Was that a Change in Discourse?

by Claus Vistesen

Cross-posted from Alpha Sources

This is really just an update to the post below on today's ECB meeting but I think that the events deserve attention above the fold. The market action itself was not that surprising. The ECB moved in (introductory statement here) according to my expectations and kept rates steady as well as the BOE chose to lower rates .25 basis points. This latter event also seemed to be very much in the cards so nothing unexpected here either. Yet, what was very interesting, and also I have to say in line with my own predictions, was the change in the ECB discourse. Admittedly, it was small but it was there and I think that Trichet just paved the way for a cut come the next session in March. Especially the following taken from the introductory statement seems to have commanded much attention ...

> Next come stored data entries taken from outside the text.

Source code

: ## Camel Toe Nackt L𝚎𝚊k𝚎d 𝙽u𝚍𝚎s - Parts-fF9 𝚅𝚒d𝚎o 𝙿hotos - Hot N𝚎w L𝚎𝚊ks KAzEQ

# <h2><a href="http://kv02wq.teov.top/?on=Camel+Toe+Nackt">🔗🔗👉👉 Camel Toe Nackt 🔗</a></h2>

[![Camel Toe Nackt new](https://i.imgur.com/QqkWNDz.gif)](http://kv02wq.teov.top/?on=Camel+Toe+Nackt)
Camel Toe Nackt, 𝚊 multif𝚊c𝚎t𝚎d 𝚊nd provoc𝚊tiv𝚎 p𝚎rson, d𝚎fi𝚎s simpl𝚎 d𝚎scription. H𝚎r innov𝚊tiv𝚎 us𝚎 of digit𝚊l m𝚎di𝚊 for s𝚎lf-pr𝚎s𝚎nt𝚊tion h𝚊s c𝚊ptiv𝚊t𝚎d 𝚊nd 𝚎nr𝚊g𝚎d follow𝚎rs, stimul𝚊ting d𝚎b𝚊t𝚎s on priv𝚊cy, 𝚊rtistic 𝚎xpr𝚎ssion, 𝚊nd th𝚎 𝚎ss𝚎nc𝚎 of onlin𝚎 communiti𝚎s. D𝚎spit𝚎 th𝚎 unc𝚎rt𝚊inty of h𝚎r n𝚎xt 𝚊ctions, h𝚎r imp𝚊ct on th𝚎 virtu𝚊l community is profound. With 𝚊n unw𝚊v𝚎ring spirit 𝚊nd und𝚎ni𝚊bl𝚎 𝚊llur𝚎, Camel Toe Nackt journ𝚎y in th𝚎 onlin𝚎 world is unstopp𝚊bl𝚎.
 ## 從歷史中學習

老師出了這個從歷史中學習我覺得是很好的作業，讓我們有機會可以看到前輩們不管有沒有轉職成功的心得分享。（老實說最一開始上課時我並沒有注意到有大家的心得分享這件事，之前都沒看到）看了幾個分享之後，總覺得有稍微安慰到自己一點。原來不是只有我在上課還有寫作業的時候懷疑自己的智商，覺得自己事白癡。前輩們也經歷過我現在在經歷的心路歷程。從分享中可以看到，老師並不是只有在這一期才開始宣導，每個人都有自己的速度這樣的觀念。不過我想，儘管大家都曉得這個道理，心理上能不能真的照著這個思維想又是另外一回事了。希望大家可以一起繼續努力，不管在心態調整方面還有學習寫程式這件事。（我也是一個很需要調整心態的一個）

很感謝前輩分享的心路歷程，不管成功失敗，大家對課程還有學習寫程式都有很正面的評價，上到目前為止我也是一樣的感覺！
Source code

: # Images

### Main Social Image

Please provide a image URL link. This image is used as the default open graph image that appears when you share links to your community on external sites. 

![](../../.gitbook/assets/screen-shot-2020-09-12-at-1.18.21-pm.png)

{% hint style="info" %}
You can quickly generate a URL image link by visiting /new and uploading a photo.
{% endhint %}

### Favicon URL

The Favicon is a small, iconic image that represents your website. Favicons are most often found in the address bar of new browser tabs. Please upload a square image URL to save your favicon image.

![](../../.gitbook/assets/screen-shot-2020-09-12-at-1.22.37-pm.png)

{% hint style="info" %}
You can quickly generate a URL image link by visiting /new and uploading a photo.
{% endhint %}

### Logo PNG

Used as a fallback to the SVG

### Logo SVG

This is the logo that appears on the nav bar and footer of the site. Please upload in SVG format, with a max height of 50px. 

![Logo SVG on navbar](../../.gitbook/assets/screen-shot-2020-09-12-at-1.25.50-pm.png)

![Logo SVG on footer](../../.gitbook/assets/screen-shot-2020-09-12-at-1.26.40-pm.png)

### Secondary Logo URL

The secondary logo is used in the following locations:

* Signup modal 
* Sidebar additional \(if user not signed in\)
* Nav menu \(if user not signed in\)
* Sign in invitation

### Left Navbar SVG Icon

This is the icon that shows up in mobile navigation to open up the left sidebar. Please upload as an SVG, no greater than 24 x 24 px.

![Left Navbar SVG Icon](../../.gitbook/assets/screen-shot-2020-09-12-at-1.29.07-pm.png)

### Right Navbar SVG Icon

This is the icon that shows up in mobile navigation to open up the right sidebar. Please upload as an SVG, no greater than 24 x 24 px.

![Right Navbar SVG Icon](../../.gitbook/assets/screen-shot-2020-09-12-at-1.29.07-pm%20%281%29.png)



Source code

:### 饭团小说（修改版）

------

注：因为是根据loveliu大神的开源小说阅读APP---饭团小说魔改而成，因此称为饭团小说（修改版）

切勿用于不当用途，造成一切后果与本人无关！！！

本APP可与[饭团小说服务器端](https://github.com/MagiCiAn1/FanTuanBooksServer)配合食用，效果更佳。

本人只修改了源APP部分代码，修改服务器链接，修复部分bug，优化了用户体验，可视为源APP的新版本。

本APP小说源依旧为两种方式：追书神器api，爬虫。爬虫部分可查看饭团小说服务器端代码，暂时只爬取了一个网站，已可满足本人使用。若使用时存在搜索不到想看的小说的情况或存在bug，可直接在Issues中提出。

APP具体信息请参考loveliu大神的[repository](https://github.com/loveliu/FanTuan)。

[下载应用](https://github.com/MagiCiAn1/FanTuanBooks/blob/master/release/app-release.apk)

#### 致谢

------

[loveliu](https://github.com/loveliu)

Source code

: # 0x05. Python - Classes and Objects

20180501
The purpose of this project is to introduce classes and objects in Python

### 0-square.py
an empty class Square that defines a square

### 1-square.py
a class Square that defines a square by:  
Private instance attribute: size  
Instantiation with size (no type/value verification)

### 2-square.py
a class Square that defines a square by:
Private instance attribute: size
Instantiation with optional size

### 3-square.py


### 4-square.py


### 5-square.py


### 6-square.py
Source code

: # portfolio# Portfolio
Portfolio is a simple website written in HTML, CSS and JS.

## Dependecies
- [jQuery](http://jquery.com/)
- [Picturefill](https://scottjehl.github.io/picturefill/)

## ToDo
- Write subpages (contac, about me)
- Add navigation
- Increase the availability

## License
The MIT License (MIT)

(...) uncertainty about the prospects for economic growth is unusually high and the risks surrounding the outlook for economic activity have been confirmed to lie on the downside. Risks relate mainly to a potentially broader than currently expected impact of financial market developments on financing conditions and economic sentiment, with negative effects on world and euro area growth. Further downside risks stem from the scope for additional oil and other commodity price rises, concerns about protectionist pressures and the possibility of disorderly developments due to global imbalances.

Whether we will see a shift already in March is debatable but what seems clear is that we are moving closer to a breaking point in terms of strategy. Today's action also further exacerbated the pressure on the Euro confirming one of the main tenets voiced at this space. So, the stars are aligning in nice accordance with the forecasts and opinions mused at this space. Of course, tomorrow is another day and another set of events and I will keep watching accordingly always trying to calibrate my views as we go along. One thing is sure, I don't think that today's ever so subtle change in the ECB discourse should be neglected.